Vaterfreuden
„Hast du schon gehört, dass die wunderschöne Cleopatra Nachwuchs hat?“, fragt der rote Kater Leo seinen Freund, den getigerten Sam.
„Nein, nichts gehört, interessiert mich auch nicht!“, antwortet Sam schnippisch.
„Hey, mein Freund, was bist du so schlecht gelaunt heute?“ Leo erhebt sich und baut sich vor Sam auf. Der legt den Kopf zur Seite. Seine Miene zeigt deutlich, wie beleidigt er ist.
„Ich weiß es auch nicht von ihr selbst, man redet auf dem gesamten Hof darüber. Die Kleinen sollen ziemlich putzig sein, sind aber weder rot noch getigert!“, weiß Leo zu berichten.
„Nicht? Na, wie sehen sie denn aus, wenn sie weder rot noch getigert sind? Etwa lila?“, fragt Sam und man merkt, dass seine Laune deutlich besser wird.
„Na ja!“, meint Leo und jetzt klingt seine Stimme ein bisschen kläglich.
„Ich wüsste nicht, dass in meiner Linie jemals ein lilafarbenes Wesen zur Welt gekommen ist. Ich verstehe das nicht.“ Er schüttelt den Kopf.
„Das kann ich dir genau erklären.“ Sam grinst. „Die Frage ist nur, ob du es wissen möchtest.“
„Nun lass dich nicht lange bitten, sag schon!“, drängt Leo, aber schon als er es gesagt hat, beschleicht ihn ein sehr komisches Gefühl. Dabei hatte er sich eigentlich gefreut, als er von den jungen Kätzchen gehört hatte.

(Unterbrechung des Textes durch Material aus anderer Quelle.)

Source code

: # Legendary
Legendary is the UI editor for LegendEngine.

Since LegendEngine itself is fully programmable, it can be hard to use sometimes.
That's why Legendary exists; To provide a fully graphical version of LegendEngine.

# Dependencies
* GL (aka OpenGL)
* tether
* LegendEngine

Als Sam anhebt, zu erklären, was er gesagt hat, unterbricht Leo ihn.
„Lass es lieber, ich will es nicht wissen!“ Er blickt Sam misstrauisch an. „Und wieso willst DU mit das erklären? Was weißt du, was ich nicht weiß?“ Er betont dieses DU besonders und es klingt, als wolle er ihm den Krieg erklären. Oder zumindest ein kleines Kämpfchen unter Gleichgesinnten, die nur für den Moment anderer Meinung sind.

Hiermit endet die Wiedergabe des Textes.